Start of Listed records

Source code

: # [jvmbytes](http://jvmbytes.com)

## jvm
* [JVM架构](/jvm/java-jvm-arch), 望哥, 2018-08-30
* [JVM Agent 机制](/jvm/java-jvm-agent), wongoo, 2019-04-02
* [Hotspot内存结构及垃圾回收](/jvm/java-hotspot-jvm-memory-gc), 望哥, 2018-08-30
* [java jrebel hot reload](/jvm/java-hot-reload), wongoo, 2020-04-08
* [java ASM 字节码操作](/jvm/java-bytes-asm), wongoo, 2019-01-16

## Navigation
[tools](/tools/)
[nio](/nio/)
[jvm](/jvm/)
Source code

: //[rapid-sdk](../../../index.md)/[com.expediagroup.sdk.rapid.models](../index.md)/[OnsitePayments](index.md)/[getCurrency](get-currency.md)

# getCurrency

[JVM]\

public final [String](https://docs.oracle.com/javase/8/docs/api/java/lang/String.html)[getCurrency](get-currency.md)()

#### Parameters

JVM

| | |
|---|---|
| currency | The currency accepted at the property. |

End of Listed records
Start of Listed records

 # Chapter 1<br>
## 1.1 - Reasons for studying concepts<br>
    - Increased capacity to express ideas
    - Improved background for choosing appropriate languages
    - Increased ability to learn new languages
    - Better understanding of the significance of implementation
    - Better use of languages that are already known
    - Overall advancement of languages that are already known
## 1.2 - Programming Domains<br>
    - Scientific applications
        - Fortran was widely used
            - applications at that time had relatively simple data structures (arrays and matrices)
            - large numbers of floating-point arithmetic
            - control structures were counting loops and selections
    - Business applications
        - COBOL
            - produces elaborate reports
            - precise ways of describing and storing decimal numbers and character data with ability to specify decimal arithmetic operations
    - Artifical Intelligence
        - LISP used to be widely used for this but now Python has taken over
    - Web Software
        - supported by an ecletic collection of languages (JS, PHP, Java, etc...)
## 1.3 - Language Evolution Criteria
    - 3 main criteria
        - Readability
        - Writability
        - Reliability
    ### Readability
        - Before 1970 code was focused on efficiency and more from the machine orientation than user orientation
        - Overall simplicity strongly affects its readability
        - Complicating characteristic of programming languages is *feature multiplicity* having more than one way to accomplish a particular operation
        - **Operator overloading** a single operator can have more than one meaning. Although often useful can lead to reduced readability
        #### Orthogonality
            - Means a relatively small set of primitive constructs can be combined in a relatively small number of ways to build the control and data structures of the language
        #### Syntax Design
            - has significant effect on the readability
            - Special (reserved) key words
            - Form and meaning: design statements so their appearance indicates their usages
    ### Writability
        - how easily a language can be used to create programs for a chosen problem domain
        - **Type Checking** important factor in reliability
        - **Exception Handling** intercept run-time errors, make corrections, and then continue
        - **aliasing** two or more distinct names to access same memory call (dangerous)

End of Listed records
Start of Listed records

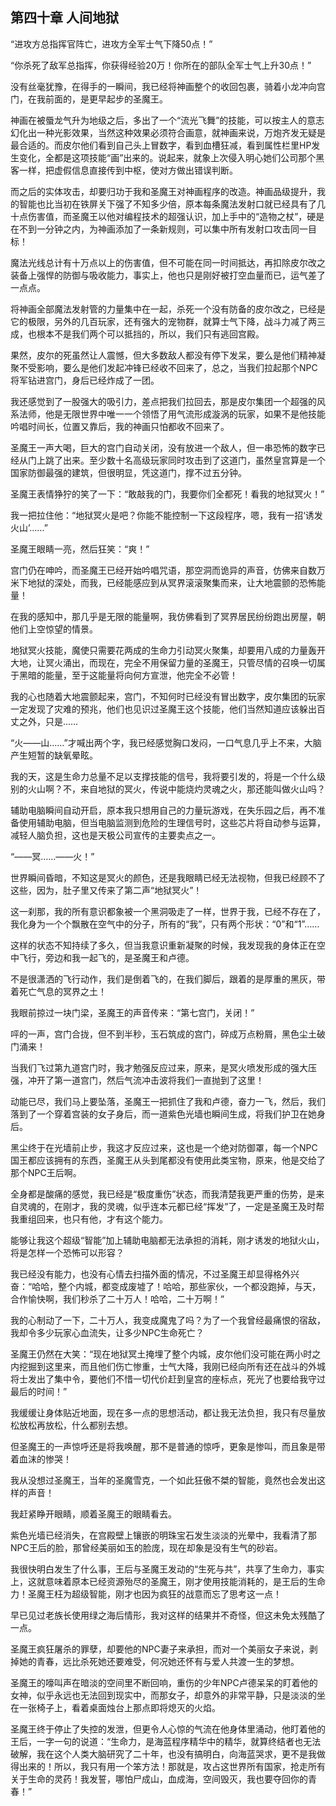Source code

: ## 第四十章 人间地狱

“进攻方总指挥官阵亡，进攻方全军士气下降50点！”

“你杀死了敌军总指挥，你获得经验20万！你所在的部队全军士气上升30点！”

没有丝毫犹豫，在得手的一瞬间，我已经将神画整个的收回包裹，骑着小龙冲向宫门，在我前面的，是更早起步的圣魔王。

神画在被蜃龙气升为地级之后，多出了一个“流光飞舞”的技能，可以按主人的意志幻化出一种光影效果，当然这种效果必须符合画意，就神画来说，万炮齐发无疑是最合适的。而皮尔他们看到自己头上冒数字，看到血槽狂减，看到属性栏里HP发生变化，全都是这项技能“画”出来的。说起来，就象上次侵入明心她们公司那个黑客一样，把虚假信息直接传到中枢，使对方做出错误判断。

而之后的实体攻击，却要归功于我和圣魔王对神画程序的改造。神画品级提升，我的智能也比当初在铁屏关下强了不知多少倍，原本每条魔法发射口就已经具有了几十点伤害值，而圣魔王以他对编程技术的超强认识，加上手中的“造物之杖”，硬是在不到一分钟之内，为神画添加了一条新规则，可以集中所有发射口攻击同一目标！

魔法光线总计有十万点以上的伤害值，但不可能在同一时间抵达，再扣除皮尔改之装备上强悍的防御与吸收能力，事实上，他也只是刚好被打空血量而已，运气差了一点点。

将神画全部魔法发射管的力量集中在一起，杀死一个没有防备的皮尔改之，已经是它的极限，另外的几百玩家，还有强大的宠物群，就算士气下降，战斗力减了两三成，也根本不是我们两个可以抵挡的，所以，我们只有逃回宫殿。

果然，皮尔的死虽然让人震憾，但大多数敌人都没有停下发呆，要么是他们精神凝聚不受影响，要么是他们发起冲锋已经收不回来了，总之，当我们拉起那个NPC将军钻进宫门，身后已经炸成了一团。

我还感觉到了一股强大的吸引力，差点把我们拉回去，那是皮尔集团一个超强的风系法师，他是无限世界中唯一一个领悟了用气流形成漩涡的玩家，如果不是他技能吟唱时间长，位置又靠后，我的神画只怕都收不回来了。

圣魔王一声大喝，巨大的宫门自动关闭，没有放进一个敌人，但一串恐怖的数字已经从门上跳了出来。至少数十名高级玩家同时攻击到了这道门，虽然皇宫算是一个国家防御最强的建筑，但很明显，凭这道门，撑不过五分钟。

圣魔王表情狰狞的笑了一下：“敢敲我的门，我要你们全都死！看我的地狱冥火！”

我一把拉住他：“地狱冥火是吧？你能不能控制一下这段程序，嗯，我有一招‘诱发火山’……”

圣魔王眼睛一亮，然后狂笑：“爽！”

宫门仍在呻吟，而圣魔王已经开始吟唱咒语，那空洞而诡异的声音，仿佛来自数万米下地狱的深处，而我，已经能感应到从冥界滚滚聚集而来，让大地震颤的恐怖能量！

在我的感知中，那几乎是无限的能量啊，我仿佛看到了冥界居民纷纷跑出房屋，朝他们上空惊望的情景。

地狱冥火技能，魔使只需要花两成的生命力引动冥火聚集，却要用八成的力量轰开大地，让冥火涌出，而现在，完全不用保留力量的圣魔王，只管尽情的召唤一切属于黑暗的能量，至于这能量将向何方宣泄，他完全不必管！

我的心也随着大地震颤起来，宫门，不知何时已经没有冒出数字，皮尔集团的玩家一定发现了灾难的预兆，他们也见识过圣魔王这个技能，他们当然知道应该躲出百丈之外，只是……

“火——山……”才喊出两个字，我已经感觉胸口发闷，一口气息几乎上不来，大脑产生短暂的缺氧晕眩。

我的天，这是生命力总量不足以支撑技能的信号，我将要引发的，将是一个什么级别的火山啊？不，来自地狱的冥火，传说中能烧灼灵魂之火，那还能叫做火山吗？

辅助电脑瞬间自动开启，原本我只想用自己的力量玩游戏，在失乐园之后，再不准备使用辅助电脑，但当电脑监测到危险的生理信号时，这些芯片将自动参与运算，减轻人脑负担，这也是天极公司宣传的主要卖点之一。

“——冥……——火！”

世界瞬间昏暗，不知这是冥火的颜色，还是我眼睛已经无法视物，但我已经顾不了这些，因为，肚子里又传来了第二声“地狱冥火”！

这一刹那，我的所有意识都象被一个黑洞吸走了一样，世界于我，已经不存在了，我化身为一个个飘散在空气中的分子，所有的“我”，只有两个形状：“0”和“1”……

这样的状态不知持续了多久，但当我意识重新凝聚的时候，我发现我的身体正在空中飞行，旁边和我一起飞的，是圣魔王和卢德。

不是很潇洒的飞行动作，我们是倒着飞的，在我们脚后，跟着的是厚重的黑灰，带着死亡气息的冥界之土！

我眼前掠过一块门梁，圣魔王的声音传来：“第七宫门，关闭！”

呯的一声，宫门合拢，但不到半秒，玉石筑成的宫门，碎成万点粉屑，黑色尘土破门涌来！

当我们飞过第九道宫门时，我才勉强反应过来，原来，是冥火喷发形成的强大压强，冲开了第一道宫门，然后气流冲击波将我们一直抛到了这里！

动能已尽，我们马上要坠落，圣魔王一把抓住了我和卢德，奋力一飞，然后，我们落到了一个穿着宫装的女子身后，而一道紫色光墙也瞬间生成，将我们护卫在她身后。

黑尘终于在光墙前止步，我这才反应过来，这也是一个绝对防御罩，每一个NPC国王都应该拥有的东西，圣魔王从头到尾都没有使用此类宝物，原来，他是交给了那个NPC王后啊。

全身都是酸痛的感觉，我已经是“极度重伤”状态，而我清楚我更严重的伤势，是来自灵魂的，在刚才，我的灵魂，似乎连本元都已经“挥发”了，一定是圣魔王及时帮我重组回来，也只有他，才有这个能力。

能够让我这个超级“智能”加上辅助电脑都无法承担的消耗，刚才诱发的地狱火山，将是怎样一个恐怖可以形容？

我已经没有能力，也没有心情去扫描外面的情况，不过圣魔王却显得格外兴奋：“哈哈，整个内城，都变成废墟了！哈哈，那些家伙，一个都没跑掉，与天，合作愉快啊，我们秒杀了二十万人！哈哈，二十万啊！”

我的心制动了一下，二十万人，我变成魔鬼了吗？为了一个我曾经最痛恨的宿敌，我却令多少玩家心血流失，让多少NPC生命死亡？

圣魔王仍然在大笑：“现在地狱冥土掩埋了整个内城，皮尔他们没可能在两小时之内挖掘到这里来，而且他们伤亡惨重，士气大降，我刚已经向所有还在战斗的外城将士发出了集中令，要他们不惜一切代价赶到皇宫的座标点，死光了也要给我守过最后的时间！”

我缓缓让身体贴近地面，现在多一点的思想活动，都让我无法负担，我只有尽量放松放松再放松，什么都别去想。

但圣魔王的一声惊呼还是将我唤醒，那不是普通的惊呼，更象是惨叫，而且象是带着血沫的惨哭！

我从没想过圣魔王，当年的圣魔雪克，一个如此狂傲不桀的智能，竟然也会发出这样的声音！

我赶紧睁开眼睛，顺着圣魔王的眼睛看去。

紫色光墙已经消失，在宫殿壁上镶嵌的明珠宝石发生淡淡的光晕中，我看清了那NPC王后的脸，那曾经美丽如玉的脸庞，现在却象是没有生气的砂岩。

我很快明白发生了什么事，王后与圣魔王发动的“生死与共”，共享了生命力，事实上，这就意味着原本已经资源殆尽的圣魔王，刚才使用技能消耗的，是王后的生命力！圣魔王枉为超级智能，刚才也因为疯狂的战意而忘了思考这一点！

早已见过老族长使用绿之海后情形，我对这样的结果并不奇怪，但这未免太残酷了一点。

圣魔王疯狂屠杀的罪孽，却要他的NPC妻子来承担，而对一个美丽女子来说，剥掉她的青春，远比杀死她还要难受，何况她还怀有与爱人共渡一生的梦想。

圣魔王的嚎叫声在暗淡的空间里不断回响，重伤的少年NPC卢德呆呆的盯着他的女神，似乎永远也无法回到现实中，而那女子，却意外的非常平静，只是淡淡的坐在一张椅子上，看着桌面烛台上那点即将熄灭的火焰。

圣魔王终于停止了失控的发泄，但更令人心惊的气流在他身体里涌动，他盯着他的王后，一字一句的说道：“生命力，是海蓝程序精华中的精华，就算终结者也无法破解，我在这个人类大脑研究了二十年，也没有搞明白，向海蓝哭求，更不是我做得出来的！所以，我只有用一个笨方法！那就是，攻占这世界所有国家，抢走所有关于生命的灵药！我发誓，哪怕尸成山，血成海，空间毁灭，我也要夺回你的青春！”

End of Listed records

• _Exercise_
Give back precisely the lines above that start at the line containing "- 3 main criteria" and end at the line containing "- **aliasing** two", inclusive. No other lines belong in the output.

• _Response box_
    - 3 main criteria
        - Readability
        - Writability
        - Reliability
    ### Readability
        - Before 1970 code was focused on efficiency and more from the machine orientation than user orientation
        - Overall simplicity strongly affects its readability
        - Complicating characteristic of programming languages is *feature multiplicity* having more than one way to accomplish a particular operation
        - **Operator overloading** a single operator can have more than one meaning. Although often useful can lead to reduced readability
        #### Orthogonality
            - Means a relatively small set of primitive constructs can be combined in a relatively small number of ways to build the control and data structures of the language
        #### Syntax Design
            - has significant effect on the readability
            - Special (reserved) key words
            - Form and meaning: design statements so their appearance indicates their usages
    ### Writability
        - how easily a language can be used to create programs for a chosen problem domain
        - **Type Checking** important factor in reliability
        - **Exception Handling** intercept run-time errors, make corrections, and then continue
        - **aliasing** two or more distinct names to access same memory call (dangerous)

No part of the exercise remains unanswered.